The Kuban campaigns (1736–1739) were a series of coordinated military operations conducted during the Russo-Turkish War (1735–1739) in the North Caucasus and the Kuban. They involved Russian imperial forces, Kalmyk contingents under Donduk-Ombo, and allied Cossack and Kabardian detachments acting against the Nogai hordes and Crimean-Tatar-aligned groups in the steppe frontier.

The campaigns formed part of Russia’s broader strategy to secure its southern borders and weaken Ottoman and Crimean influence in the North Caucasus. Fighting took place across the Kuban basin, including river valleys such as the Kuban, Laba, Yeya, and adjacent steppe zones. The operations were characterized by large-scale mobile warfare, shifting alliances among regional powers, and repeated incursions into Nogai-controlled territories.

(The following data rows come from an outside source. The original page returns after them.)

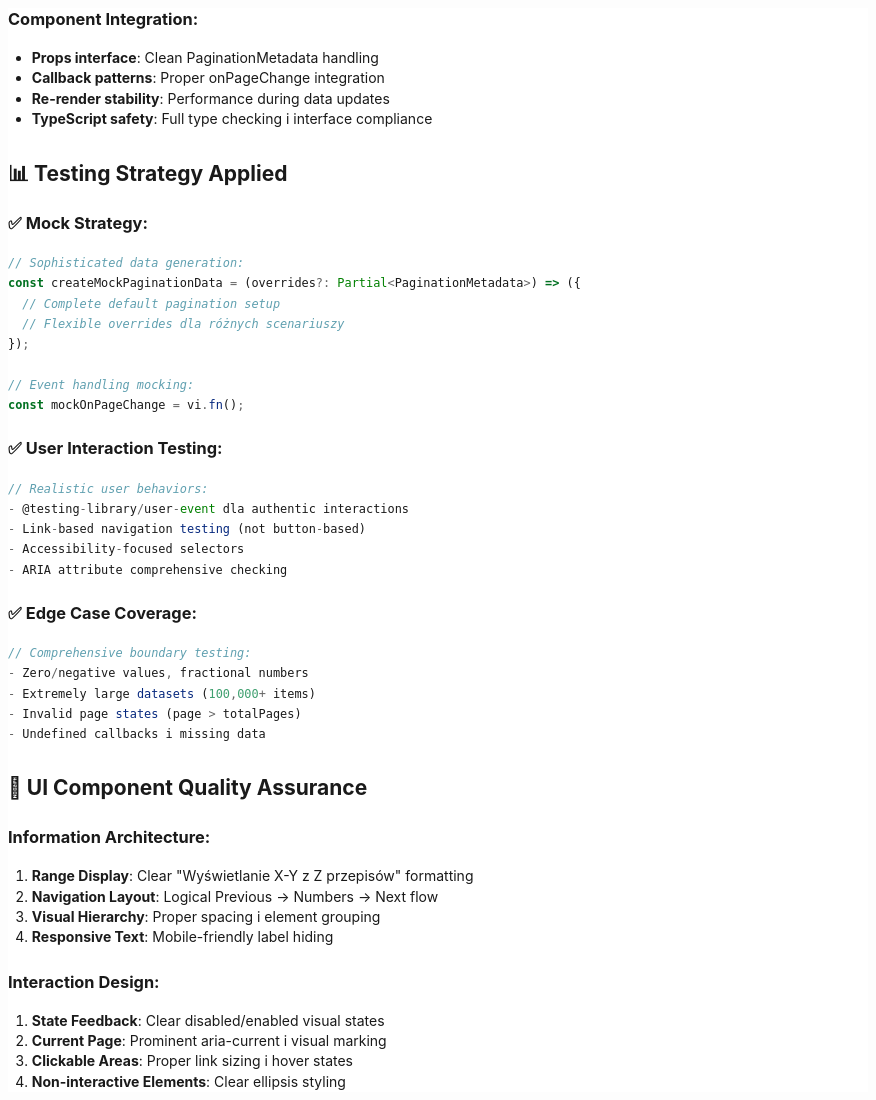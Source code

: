### **Component Integration:**
- **Props interface**: Clean PaginationMetadata handling
- **Callback patterns**: Proper onPageChange integration
- **Re-render stability**: Performance during data updates
- **TypeScript safety**: Full type checking i interface compliance

## 📊 Testing Strategy Applied

### ✅ **Mock Strategy:**
```typescript
// Sophisticated data generation:
const createMockPaginationData = (overrides?: Partial<PaginationMetadata>) => ({
  // Complete default pagination setup
  // Flexible overrides dla różnych scenariuszy
});

// Event handling mocking:
const mockOnPageChange = vi.fn();
```

### ✅ **User Interaction Testing:**
```typescript
// Realistic user behaviors:
- @testing-library/user-event dla authentic interactions
- Link-based navigation testing (not button-based)
- Accessibility-focused selectors
- ARIA attribute comprehensive checking
```

### ✅ **Edge Case Coverage:**
```typescript
// Comprehensive boundary testing:
- Zero/negative values, fractional numbers
- Extremely large datasets (100,000+ items)
- Invalid page states (page > totalPages)
- Undefined callbacks i missing data
```

## 🎨 UI Component Quality Assurance

### **Information Architecture:**
1. **Range Display**: Clear "Wyświetlanie X-Y z Z przepisów" formatting
2. **Navigation Layout**: Logical Previous → Numbers → Next flow
3. **Visual Hierarchy**: Proper spacing i element grouping
4. **Responsive Text**: Mobile-friendly label hiding

### **Interaction Design:**
1. **State Feedback**: Clear disabled/enabled visual states
2. **Current Page**: Prominent aria-current i visual marking
3. **Clickable Areas**: Proper link sizing i hover states
4. **Non-interactive Elements**: Clear ellipsis styling
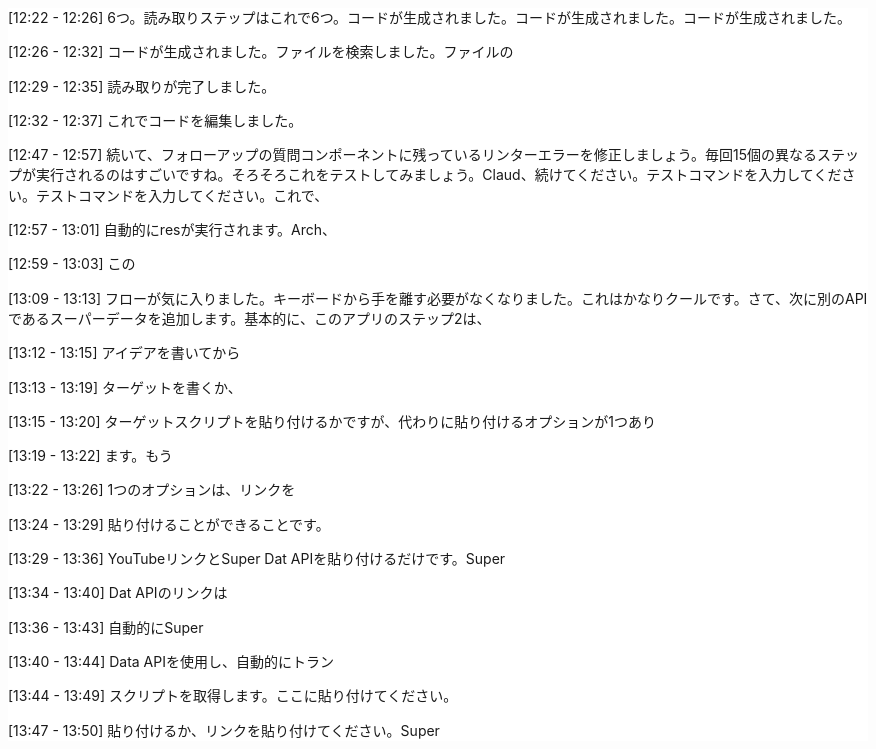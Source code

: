 [12:22 - 12:26]
6つ。読み取りステップはこれで6つ。コードが生成されました。コードが生成されました。コードが生成されました。

[12:26 - 12:32]
コードが生成されました。ファイルを検索しました。ファイルの

[12:29 - 12:35]
読み取りが完了しました。

[12:32 - 12:37]
これでコードを編集しました。

[12:47 - 12:57]
続いて、フォローアップの質問コンポーネントに残っているリンターエラーを修正しましょう。毎回15個の異なるステップが実行されるのはすごいですね。そろそろこれをテストしてみましょう。Claud、続けてください。テストコマンドを入力してください。テストコマンドを入力してください。これで、

[12:57 - 13:01]
自動的にresが実行されます。Arch、

[12:59 - 13:03]
この

[13:09 - 13:13]
フローが気に入りました。キーボードから手を離す必要がなくなりました。これはかなりクールです。さて、次に別のAPIであるスーパーデータを追加します。基本的に、このアプリのステップ2は、

[13:12 - 13:15]
アイデアを書いてから

[13:13 - 13:19]
ターゲットを書くか、

[13:15 - 13:20]
ターゲットスクリプトを貼り付けるかですが、代わりに貼り付けるオプションが1つあり

[13:19 - 13:22]
ます。もう

[13:22 - 13:26]
1つのオプションは、リンクを

[13:24 - 13:29]
貼り付けることができることです。

[13:29 - 13:36]
YouTubeリンクとSuper Dat APIを貼り付けるだけです。Super

[13:34 - 13:40]
Dat APIのリンクは

[13:36 - 13:43]
自動的にSuper

[13:40 - 13:44]
Data APIを使用し、自動的にトラン

[13:44 - 13:49]
スクリプトを取得します。ここに貼り付けてください。

[13:47 - 13:50]
貼り付けるか、リンクを貼り付けてください。Super
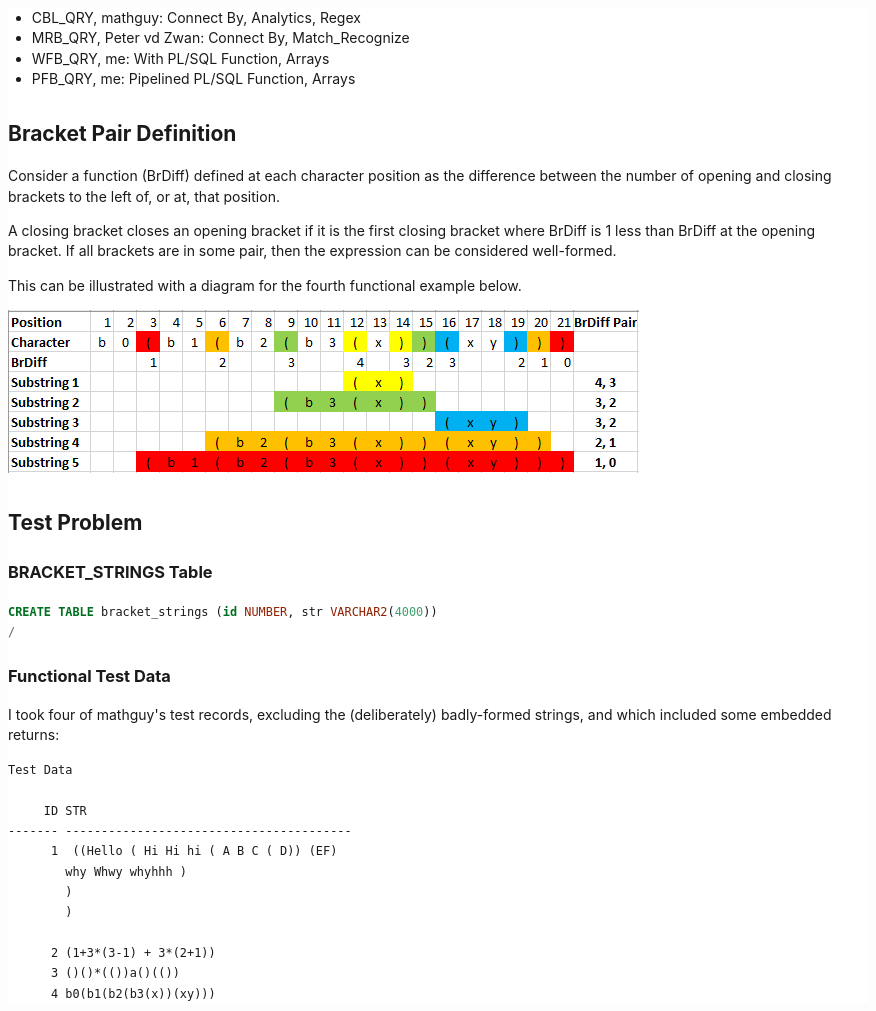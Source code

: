 - CBL\_QRY, mathguy: Connect By, Analytics, Regex
- MRB\_QRY, Peter vd Zwan: Connect By, Match\_Recognize
- WFB\_QRY, me: With PL/SQL Function, Arrays
- PFB\_QRY, me: Pipelined PL/SQL Function, Arrays

## Bracket Pair Definition

Consider a function (BrDiff) defined at each character position as the difference between the number of opening and closing brackets to the left of, or at, that position.

A closing bracket closes an opening bracket if it is the first closing bracket where BrDiff is 1 less than BrDiff at the opening bracket. If all brackets are in some pair, then the expression can be considered well-formed.

This can be illustrated with a diagram for the fourth functional example below.

<img src="/migrated_images/2017/02/Diff_Map.png" alt="" title="" />

## Test Problem

### BRACKET\_STRINGS Table

```sql
CREATE TABLE bracket_strings (id NUMBER, str VARCHAR2(4000))
/
```

### Functional Test Data

I took four of mathguy's test records, excluding the (deliberately) badly-formed strings, and which included some embedded returns:

```
Test Data

     ID STR
------- ----------------------------------------
      1  ((Hello ( Hi Hi hi ( A B C ( D)) (EF)
        why Whwy whyhhh )
        )
        )

      2 (1+3*(3-1) + 3*(2+1))
      3 ()()*(())a()(())
      4 b0(b1(b2(b3(x))(xy)))
```
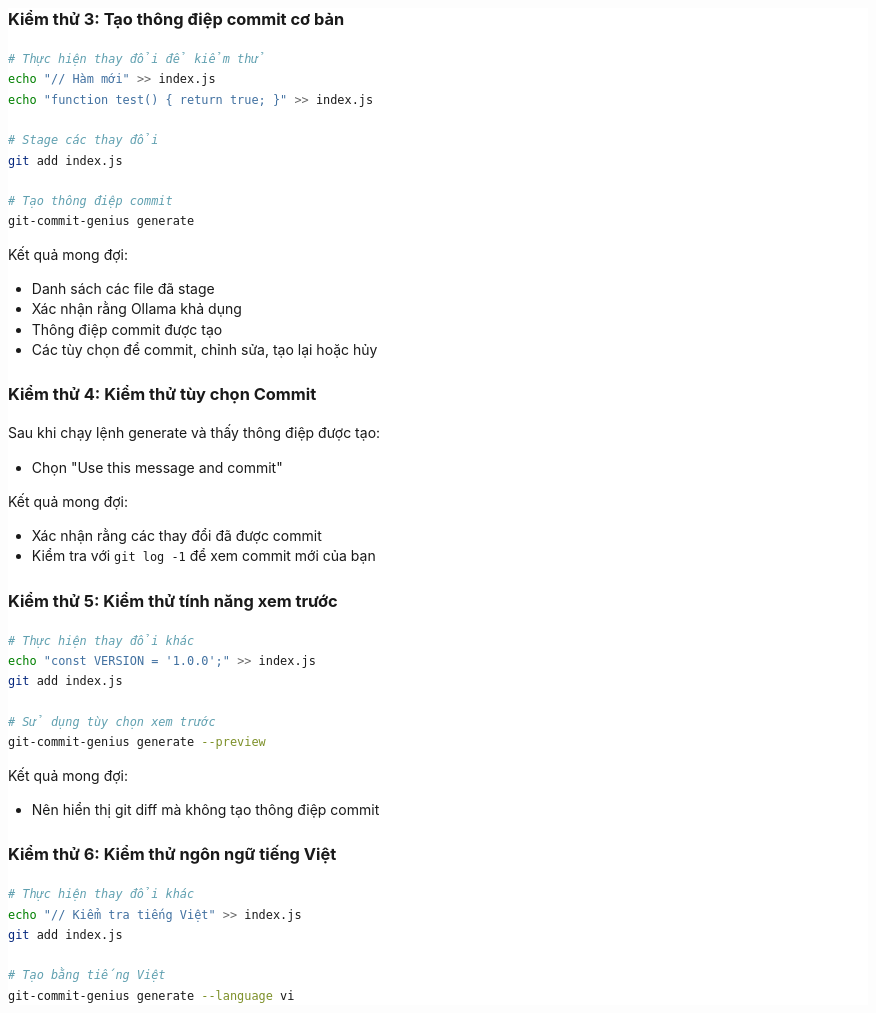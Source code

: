 ### Kiểm thử 3: Tạo thông điệp commit cơ bản

```bash
# Thực hiện thay đổi để kiểm thử
echo "// Hàm mới" >> index.js
echo "function test() { return true; }" >> index.js

# Stage các thay đổi
git add index.js

# Tạo thông điệp commit
git-commit-genius generate
```

Kết quả mong đợi:
- Danh sách các file đã stage
- Xác nhận rằng Ollama khả dụng
- Thông điệp commit được tạo
- Các tùy chọn để commit, chỉnh sửa, tạo lại hoặc hủy

### Kiểm thử 4: Kiểm thử tùy chọn Commit

Sau khi chạy lệnh generate và thấy thông điệp được tạo:
- Chọn "Use this message and commit"

Kết quả mong đợi:
- Xác nhận rằng các thay đổi đã được commit
- Kiểm tra với `git log -1` để xem commit mới của bạn

### Kiểm thử 5: Kiểm thử tính năng xem trước

```bash
# Thực hiện thay đổi khác
echo "const VERSION = '1.0.0';" >> index.js
git add index.js

# Sử dụng tùy chọn xem trước
git-commit-genius generate --preview
```

Kết quả mong đợi:
- Nên hiển thị git diff mà không tạo thông điệp commit

### Kiểm thử 6: Kiểm thử ngôn ngữ tiếng Việt

```bash
# Thực hiện thay đổi khác
echo "// Kiểm tra tiếng Việt" >> index.js
git add index.js

# Tạo bằng tiếng Việt
git-commit-genius generate --language vi
```
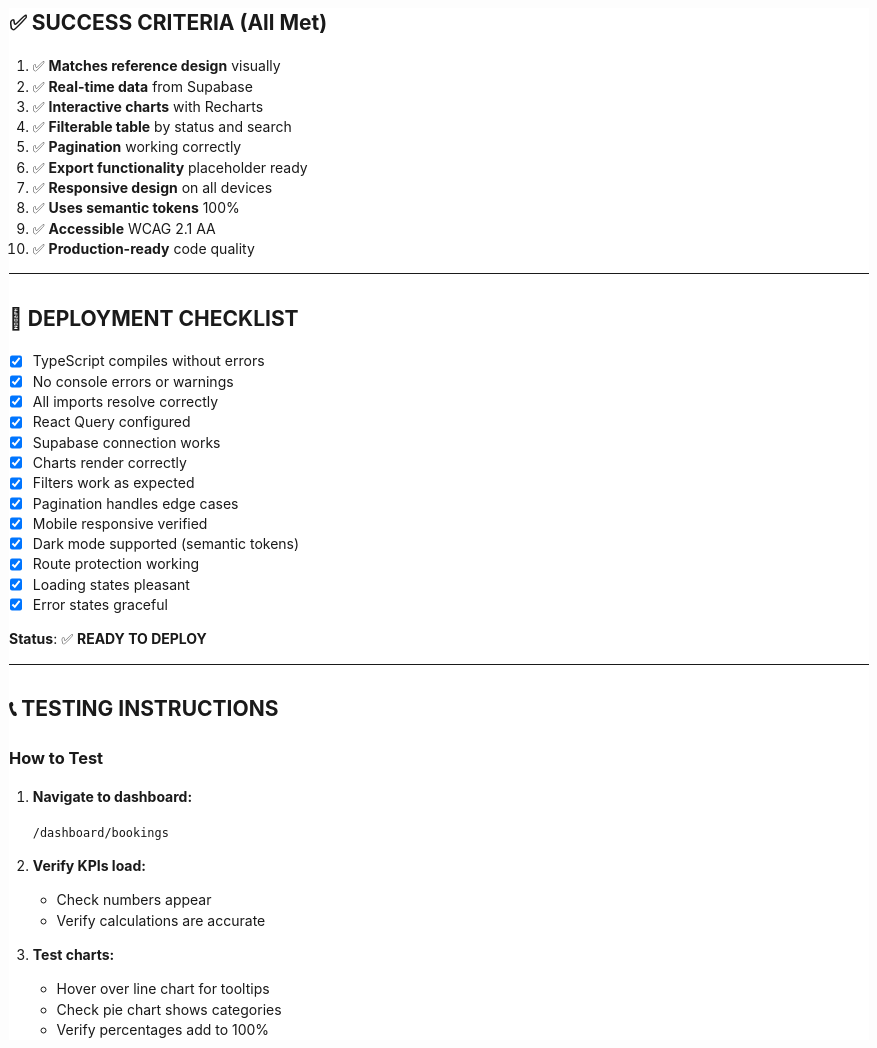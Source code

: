 
## ✅ SUCCESS CRITERIA (All Met)

1. ✅ **Matches reference design** visually
2. ✅ **Real-time data** from Supabase
3. ✅ **Interactive charts** with Recharts
4. ✅ **Filterable table** by status and search
5. ✅ **Pagination** working correctly
6. ✅ **Export functionality** placeholder ready
7. ✅ **Responsive design** on all devices
8. ✅ **Uses semantic tokens** 100%
9. ✅ **Accessible** WCAG 2.1 AA
10. ✅ **Production-ready** code quality

---

## 🚀 DEPLOYMENT CHECKLIST

- [x] TypeScript compiles without errors
- [x] No console errors or warnings
- [x] All imports resolve correctly
- [x] React Query configured
- [x] Supabase connection works
- [x] Charts render correctly
- [x] Filters work as expected
- [x] Pagination handles edge cases
- [x] Mobile responsive verified
- [x] Dark mode supported (semantic tokens)
- [x] Route protection working
- [x] Loading states pleasant
- [x] Error states graceful

**Status**: ✅ **READY TO DEPLOY**

---

## 📞 TESTING INSTRUCTIONS

### How to Test

1. **Navigate to dashboard:**
   ```
   /dashboard/bookings
   ```

2. **Verify KPIs load:**
   - Check numbers appear
   - Verify calculations are accurate

3. **Test charts:**
   - Hover over line chart for tooltips
   - Check pie chart shows categories
   - Verify percentages add to 100%
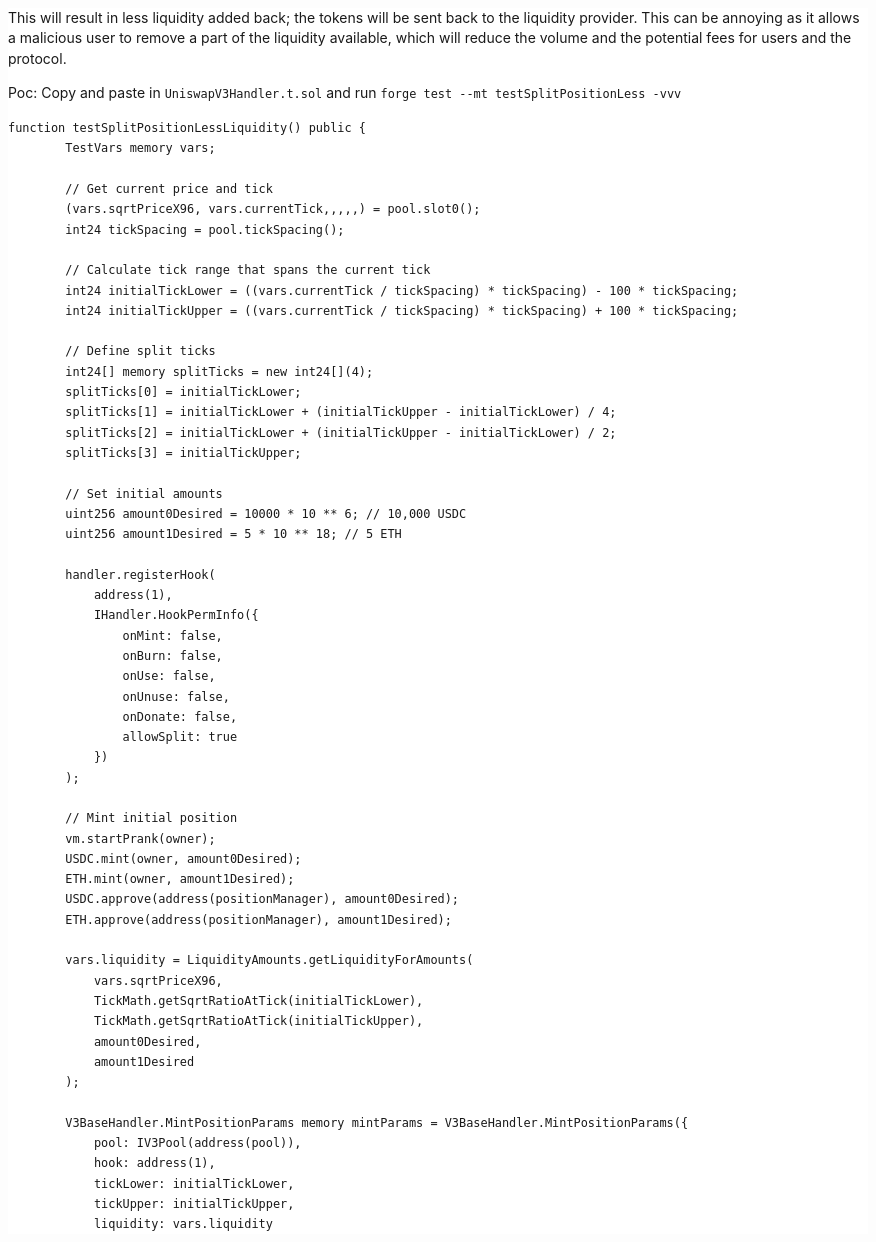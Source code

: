 This will result in less liquidity added back; the tokens will be sent back to the liquidity provider. This can be annoying as it allows a malicious user to remove a part of the liquidity available, which will reduce the volume and the potential fees for users and the protocol.

Poc: Copy and paste in `UniswapV3Handler.t.sol` and run `forge test --mt testSplitPositionLess -vvv`

```solidity
function testSplitPositionLessLiquidity() public {
        TestVars memory vars;

        // Get current price and tick
        (vars.sqrtPriceX96, vars.currentTick,,,,,) = pool.slot0();
        int24 tickSpacing = pool.tickSpacing();

        // Calculate tick range that spans the current tick
        int24 initialTickLower = ((vars.currentTick / tickSpacing) * tickSpacing) - 100 * tickSpacing;
        int24 initialTickUpper = ((vars.currentTick / tickSpacing) * tickSpacing) + 100 * tickSpacing;

        // Define split ticks
        int24[] memory splitTicks = new int24[](4);
        splitTicks[0] = initialTickLower;
        splitTicks[1] = initialTickLower + (initialTickUpper - initialTickLower) / 4;
        splitTicks[2] = initialTickLower + (initialTickUpper - initialTickLower) / 2;
        splitTicks[3] = initialTickUpper;

        // Set initial amounts
        uint256 amount0Desired = 10000 * 10 ** 6; // 10,000 USDC
        uint256 amount1Desired = 5 * 10 ** 18; // 5 ETH

        handler.registerHook(
            address(1),
            IHandler.HookPermInfo({
                onMint: false,
                onBurn: false,
                onUse: false,
                onUnuse: false,
                onDonate: false,
                allowSplit: true
            })
        );

        // Mint initial position
        vm.startPrank(owner);
        USDC.mint(owner, amount0Desired);
        ETH.mint(owner, amount1Desired);
        USDC.approve(address(positionManager), amount0Desired);
        ETH.approve(address(positionManager), amount1Desired);

        vars.liquidity = LiquidityAmounts.getLiquidityForAmounts(
            vars.sqrtPriceX96,
            TickMath.getSqrtRatioAtTick(initialTickLower),
            TickMath.getSqrtRatioAtTick(initialTickUpper),
            amount0Desired,
            amount1Desired
        );

        V3BaseHandler.MintPositionParams memory mintParams = V3BaseHandler.MintPositionParams({
            pool: IV3Pool(address(pool)),
            hook: address(1),
            tickLower: initialTickLower,
            tickUpper: initialTickUpper,
            liquidity: vars.liquidity
```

By the end of the campaigns, significant portions of the Kuban steppe population had been displaced or subordinated, and Russian influence in the region was strengthened, although control remained contested in the broader frontier zone.

==Background==
Following the unsuccessful Pruth campaign of 1711, which ended with the signing of a peace treaty unfavorable to Russia, Peter the Great was forced to cede to the Ottoman Empire the territories previously conquered during the Azov campaigns of 1695–1696, including the fortresses of Azov and Taganrog. Peter I almost immediately began preparations for a new war, but his death led to these plans being postponed.
The Russo-Turkish War (1735–1739) was the result of Russia's prolonged expansion into the southwestern lands. Russia officially declared war on the Ottoman Empire on April 12, 1736, but by that time the Russian army had already been besieging the fortress of Azov since March. A work by H. G. Manstein indicates that the St. Petersburg court in 1736 was not content with merely attacking the Porte in Crimea and besieging Azov; it also sought to subdue the Kuban Nogais, and to this end ordered Donduk-Ombo to attack them.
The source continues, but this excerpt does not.